Work instruction:
Print the records exactly. Every mark must remain.

Dataset:

BEGIN

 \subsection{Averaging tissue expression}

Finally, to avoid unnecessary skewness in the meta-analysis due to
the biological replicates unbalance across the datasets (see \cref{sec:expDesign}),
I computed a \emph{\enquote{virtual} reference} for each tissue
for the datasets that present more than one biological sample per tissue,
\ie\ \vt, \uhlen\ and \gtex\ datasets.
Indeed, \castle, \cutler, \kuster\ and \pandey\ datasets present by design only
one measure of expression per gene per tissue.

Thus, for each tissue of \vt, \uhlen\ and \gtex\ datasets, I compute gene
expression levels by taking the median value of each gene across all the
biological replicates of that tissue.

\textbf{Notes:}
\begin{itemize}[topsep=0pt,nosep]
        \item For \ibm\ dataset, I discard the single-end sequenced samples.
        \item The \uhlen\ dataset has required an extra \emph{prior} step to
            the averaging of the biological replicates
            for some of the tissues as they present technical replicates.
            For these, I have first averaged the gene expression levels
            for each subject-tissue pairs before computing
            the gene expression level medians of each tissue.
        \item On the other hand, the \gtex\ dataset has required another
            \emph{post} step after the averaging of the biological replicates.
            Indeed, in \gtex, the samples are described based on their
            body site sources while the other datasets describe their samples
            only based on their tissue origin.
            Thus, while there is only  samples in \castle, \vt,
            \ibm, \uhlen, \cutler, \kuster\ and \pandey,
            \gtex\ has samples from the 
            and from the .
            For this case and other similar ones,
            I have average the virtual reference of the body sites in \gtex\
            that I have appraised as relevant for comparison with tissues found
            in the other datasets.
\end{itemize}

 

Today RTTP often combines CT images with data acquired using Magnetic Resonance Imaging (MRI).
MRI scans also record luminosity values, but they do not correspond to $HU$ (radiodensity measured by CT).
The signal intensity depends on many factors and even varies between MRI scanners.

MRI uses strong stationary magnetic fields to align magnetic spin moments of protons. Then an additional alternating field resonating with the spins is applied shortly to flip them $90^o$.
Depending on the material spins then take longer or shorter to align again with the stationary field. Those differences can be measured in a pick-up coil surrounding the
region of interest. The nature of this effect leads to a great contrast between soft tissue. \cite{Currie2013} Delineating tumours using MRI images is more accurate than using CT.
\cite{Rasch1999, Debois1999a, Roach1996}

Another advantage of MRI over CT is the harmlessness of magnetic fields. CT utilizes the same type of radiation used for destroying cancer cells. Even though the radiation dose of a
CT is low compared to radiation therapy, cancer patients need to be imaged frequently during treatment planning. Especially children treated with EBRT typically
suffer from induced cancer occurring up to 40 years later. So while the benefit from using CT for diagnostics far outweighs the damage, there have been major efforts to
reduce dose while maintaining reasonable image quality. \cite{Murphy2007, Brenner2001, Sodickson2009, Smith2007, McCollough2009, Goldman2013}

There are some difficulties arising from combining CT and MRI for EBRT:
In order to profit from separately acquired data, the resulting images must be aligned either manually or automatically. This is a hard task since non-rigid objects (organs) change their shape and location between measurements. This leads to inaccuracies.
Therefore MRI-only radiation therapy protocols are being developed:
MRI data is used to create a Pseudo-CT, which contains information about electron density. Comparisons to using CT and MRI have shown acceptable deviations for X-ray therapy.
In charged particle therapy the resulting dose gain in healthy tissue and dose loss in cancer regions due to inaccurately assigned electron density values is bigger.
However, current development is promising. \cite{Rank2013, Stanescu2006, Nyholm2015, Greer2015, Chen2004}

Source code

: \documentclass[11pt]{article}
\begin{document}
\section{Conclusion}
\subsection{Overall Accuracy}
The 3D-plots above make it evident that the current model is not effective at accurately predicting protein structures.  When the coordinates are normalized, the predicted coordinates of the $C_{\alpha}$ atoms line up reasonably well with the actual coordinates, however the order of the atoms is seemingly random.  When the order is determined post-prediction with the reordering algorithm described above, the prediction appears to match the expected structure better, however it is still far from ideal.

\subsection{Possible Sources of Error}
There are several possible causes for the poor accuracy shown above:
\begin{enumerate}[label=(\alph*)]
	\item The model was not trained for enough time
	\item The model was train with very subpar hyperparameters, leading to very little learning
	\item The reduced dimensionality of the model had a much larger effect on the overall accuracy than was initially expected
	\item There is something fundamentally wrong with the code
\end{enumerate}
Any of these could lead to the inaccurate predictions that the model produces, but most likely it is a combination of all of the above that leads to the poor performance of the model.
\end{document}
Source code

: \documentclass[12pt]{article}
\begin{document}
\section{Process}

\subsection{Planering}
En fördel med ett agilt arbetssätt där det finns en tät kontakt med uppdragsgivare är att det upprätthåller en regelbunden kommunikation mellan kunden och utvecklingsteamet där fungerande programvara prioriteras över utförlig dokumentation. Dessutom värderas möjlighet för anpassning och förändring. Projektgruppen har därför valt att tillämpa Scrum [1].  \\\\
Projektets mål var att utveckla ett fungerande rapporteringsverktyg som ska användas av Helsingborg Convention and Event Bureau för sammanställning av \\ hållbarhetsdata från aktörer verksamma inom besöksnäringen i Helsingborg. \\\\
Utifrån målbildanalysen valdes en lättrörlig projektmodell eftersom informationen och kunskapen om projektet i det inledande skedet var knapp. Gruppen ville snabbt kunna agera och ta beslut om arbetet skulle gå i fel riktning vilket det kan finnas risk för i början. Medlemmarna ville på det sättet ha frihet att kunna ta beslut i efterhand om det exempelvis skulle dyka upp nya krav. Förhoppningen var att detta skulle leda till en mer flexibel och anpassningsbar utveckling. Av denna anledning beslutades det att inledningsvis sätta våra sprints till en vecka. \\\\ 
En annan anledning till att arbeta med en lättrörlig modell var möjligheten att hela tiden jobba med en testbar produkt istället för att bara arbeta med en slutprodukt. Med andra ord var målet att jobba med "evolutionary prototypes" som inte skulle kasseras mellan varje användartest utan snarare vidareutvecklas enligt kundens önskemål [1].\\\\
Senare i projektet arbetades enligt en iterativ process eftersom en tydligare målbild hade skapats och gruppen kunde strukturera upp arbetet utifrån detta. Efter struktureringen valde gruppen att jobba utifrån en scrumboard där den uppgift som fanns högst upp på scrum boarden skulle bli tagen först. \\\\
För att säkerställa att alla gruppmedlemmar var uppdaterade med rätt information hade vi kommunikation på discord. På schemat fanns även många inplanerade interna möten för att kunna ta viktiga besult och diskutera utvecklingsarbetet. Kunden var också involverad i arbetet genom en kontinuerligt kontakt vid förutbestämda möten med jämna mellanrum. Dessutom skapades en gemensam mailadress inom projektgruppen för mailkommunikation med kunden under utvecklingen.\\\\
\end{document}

END

Solution to this exercise:
 \subsection{Averaging tissue expression}

Finally, to avoid unnecessary skewness in the meta-analysis due to
the biological replicates unbalance across the datasets (see \cref{sec:expDesign}),
I computed a \emph{\enquote{virtual} reference} for each tissue
for the datasets that present more than one biological sample per tissue,
\ie\ \vt, \uhlen\ and \gtex\ datasets.
Indeed, \castle, \cutler, \kuster\ and \pandey\ datasets present by design only
one measure of expression per gene per tissue.

Thus, for each tissue of \vt, \uhlen\ and \gtex\ datasets, I compute gene
expression levels by taking the median value of each gene across all the
biological replicates of that tissue.

\textbf{Notes:}
\begin{itemize}[topsep=0pt,nosep]
        \item For \ibm\ dataset, I discard the single-end sequenced samples.
        \item The \uhlen\ dataset has required an extra \emph{prior} step to
            the averaging of the biological replicates
            for some of the tissues as they present technical replicates.
            For these, I have first averaged the gene expression levels
            for each subject-tissue pairs before computing
            the gene expression level medians of each tissue.
        \item On the other hand, the \gtex\ dataset has required another
            \emph{post} step after the averaging of the biological replicates.
            Indeed, in \gtex, the samples are described based on their
            body site sources while the other datasets describe their samples
            only based on their tissue origin.
            Thus, while there is only  samples in \castle, \vt,
            \ibm, \uhlen, \cutler, \kuster\ and \pandey,
            \gtex\ has samples from the 
            and from the .
            For this case and other similar ones,
            I have average the virtual reference of the body sites in \gtex\
            that I have appraised as relevant for comparison with tissues found
            in the other datasets.
\end{itemize}

 

Today RTTP often combines CT images with data acquired using Magnetic Resonance Imaging (MRI).
MRI scans also record luminosity values, but they do not correspond to $HU$ (radiodensity measured by CT).
The signal intensity depends on many factors and even varies between MRI scanners.

MRI uses strong stationary magnetic fields to align magnetic spin moments of protons. Then an additional alternating field resonating with the spins is applied shortly to flip them $90^o$.
Depending on the material spins then take longer or shorter to align again with the stationary field. Those differences can be measured in a pick-up coil surrounding the
region of interest. The nature of this effect leads to a great contrast between soft tissue. \cite{Currie2013} Delineating tumours using MRI images is more accurate than using CT.
\cite{Rasch1999, Debois1999a, Roach1996}

Another advantage of MRI over CT is the harmlessness of magnetic fields. CT utilizes the same type of radiation used for destroying cancer cells. Even though the radiation dose of a
CT is low compared to radiation therapy, cancer patients need to be imaged frequently during treatment planning. Especially children treated with EBRT typically
suffer from induced cancer occurring up to 40 years later. So while the benefit from using CT for diagnostics far outweighs the damage, there have been major efforts to
reduce dose while maintaining reasonable image quality. \cite{Murphy2007, Brenner2001, Sodickson2009, Smith2007, McCollough2009, Goldman2013}

There are some difficulties arising from combining CT and MRI for EBRT:
In order to profit from separately acquired data, the resulting images must be aligned either manually or automatically. This is a hard task since non-rigid objects (organs) change their shape and location between measurements. This leads to inaccuracies.
Therefore MRI-only radiation therapy protocols are being developed:
MRI data is used to create a Pseudo-CT, which contains information about electron density. Comparisons to using CT and MRI have shown acceptable deviations for X-ray therapy.
In charged particle therapy the resulting dose gain in healthy tissue and dose loss in cancer regions due to inaccurately assigned electron density values is bigger.
However, current development is promising. \cite{Rank2013, Stanescu2006, Nyholm2015, Greer2015, Chen2004}

Source code

: \documentclass[11pt]{article}
\begin{document}
\section{Conclusion}
\subsection{Overall Accuracy}
The 3D-plots above make it evident that the current model is not effective at accurately predicting protein structures.  When the coordinates are normalized, the predicted coordinates of the $C_{\alpha}$ atoms line up reasonably well with the actual coordinates, however the order of the atoms is seemingly random.  When the order is determined post-prediction with the reordering algorithm described above, the prediction appears to match the expected structure better, however it is still far from ideal.

\subsection{Possible Sources of Error}
There are several possible causes for the poor accuracy shown above:
\begin{enumerate}[label=(\alph*)]
	\item The model was not trained for enough time
	\item The model was train with very subpar hyperparameters, leading to very little learning
	\item The reduced dimensionality of the model had a much larger effect on the overall accuracy than was initially expected
	\item There is something fundamentally wrong with the code
\end{enumerate}
Any of these could lead to the inaccurate predictions that the model produces, but most likely it is a combination of all of the above that leads to the poor performance of the model.
\end{document}
Source code

: \documentclass[12pt]{article}
\begin{document}
\section{Process}

\subsection{Planering}
En fördel med ett agilt arbetssätt där det finns en tät kontakt med uppdragsgivare är att det upprätthåller en regelbunden kommunikation mellan kunden och utvecklingsteamet där fungerande programvara prioriteras över utförlig dokumentation. Dessutom värderas möjlighet för anpassning och förändring. Projektgruppen har därför valt att tillämpa Scrum [1].  \\\\
Projektets mål var att utveckla ett fungerande rapporteringsverktyg som ska användas av Helsingborg Convention and Event Bureau för sammanställning av \\ hållbarhetsdata från aktörer verksamma inom besöksnäringen i Helsingborg. \\\\
Utifrån målbildanalysen valdes en lättrörlig projektmodell eftersom informationen och kunskapen om projektet i det inledande skedet var knapp. Gruppen ville snabbt kunna agera och ta beslut om arbetet skulle gå i fel riktning vilket det kan finnas risk för i början. Medlemmarna ville på det sättet ha frihet att kunna ta beslut i efterhand om det exempelvis skulle dyka upp nya krav. Förhoppningen var att detta skulle leda till en mer flexibel och anpassningsbar utveckling. Av denna anledning beslutades det att inledningsvis sätta våra sprints till en vecka. \\\\ 
En annan anledning till att arbeta med en lättrörlig modell var möjligheten att hela tiden jobba med en testbar produkt istället för att bara arbeta med en slutprodukt. Med andra ord var målet att jobba med "evolutionary prototypes" som inte skulle kasseras mellan varje användartest utan snarare vidareutvecklas enligt kundens önskemål [1].\\\\
Senare i projektet arbetades enligt en iterativ process eftersom en tydligare målbild hade skapats och gruppen kunde strukturera upp arbetet utifrån detta. Efter struktureringen valde gruppen att jobba utifrån en scrumboard där den uppgift som fanns högst upp på scrum boarden skulle bli tagen först. \\\\
För att säkerställa att alla gruppmedlemmar var uppdaterade med rätt information hade vi kommunikation på discord. På schemat fanns även många inplanerade interna möten för att kunna ta viktiga besult och diskutera utvecklingsarbetet. Kunden var också involverad i arbetet genom en kontinuerligt kontakt vid förutbestämda möten med jämna mellanrum. Dessutom skapades en gemensam mailadress inom projektgruppen för mailkommunikation med kunden under utvecklingen.\\\\
\end{document}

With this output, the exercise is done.